What is needed = From the data below, return each line in which the string "target" is found.

Content starts

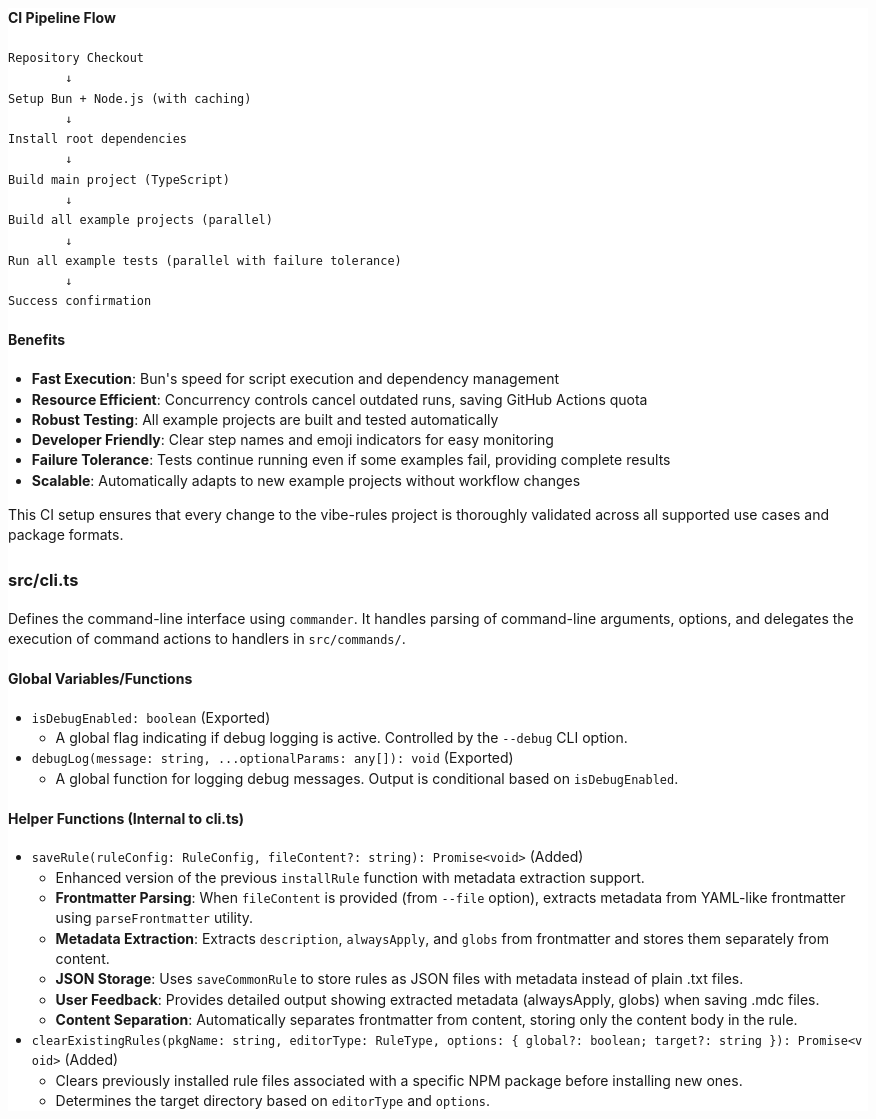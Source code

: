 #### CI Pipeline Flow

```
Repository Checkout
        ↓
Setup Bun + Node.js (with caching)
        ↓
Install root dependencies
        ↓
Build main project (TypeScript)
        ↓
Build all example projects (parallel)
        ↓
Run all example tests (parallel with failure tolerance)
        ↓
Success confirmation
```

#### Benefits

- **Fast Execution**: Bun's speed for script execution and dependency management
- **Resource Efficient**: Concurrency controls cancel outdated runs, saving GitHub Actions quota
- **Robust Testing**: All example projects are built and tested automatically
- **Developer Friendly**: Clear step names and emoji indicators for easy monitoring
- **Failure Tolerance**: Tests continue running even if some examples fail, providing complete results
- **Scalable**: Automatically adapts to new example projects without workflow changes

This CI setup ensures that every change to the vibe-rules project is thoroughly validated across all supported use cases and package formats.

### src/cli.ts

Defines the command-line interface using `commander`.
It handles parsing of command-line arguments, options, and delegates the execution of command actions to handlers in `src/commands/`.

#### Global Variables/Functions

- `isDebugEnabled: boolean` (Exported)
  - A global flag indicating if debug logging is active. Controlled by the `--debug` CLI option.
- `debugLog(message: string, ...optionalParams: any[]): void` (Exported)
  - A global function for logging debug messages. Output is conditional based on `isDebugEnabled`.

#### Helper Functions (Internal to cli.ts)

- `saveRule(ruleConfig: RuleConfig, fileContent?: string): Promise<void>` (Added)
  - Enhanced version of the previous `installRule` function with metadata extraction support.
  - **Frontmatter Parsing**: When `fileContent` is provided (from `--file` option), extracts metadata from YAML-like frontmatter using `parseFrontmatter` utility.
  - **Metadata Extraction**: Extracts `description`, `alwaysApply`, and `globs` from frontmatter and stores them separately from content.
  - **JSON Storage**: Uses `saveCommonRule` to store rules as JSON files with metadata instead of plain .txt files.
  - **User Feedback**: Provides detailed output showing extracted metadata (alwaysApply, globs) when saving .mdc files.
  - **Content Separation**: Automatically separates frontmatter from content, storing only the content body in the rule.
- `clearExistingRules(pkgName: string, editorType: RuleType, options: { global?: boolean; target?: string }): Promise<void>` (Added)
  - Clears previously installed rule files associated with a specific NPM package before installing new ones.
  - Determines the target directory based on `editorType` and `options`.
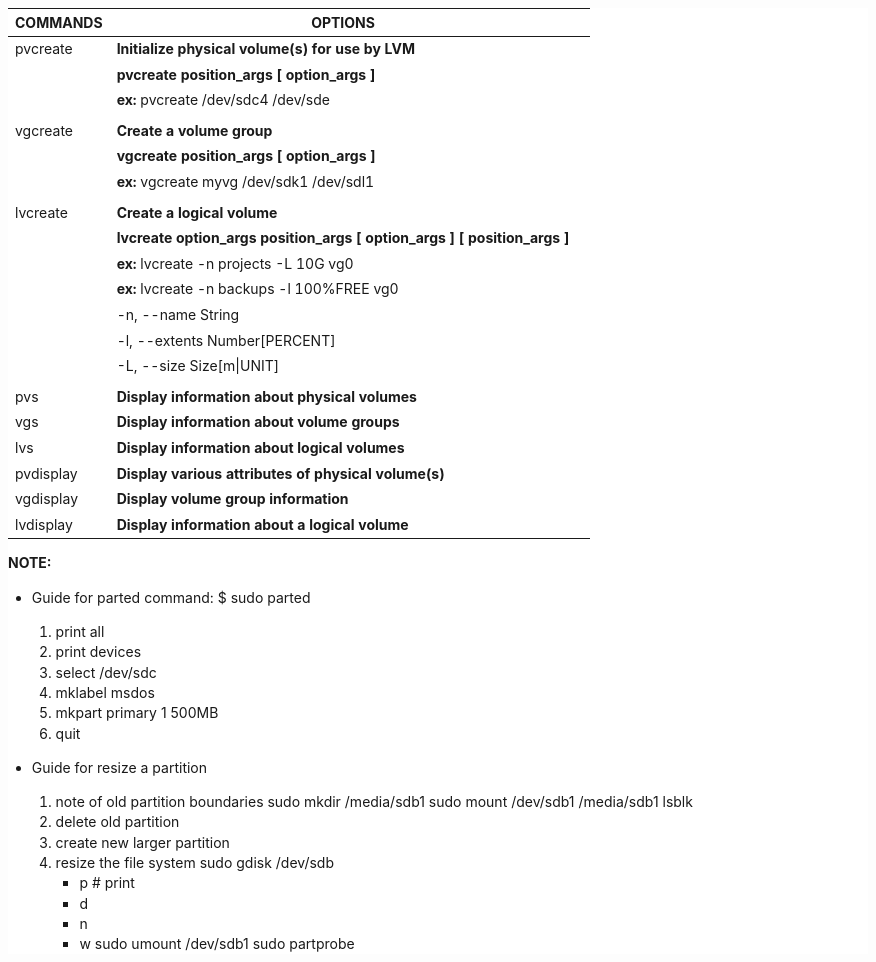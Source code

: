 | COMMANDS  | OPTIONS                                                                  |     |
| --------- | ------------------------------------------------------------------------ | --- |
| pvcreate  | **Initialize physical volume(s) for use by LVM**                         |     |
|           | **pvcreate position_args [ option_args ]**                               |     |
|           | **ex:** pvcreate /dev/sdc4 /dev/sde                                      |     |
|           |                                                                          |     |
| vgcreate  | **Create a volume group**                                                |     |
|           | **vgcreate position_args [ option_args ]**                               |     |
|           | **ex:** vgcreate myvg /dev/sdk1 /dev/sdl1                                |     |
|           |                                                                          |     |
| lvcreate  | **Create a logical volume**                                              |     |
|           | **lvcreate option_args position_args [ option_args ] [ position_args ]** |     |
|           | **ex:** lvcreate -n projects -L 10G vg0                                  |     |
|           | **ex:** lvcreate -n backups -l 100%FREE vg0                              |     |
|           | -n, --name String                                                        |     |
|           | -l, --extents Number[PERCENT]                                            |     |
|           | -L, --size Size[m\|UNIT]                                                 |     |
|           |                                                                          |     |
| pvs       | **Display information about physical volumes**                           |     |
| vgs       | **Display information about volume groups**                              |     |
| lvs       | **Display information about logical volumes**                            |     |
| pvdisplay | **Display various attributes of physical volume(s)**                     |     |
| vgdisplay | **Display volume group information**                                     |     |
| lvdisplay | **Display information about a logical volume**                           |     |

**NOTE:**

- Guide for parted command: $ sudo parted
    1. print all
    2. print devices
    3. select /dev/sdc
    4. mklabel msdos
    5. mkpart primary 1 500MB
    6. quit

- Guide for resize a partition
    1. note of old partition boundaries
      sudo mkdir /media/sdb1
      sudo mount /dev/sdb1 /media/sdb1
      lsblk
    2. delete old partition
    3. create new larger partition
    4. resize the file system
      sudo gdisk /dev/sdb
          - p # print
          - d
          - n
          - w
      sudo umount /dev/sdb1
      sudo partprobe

Content ends

Answer for the task =
- `clearExistingRules(pkgName: string, editorType: RuleType, options: { global?: boolean; target?: string }): Promise<void>` (Added)
  - Determines the target directory based on `editorType` and `options`.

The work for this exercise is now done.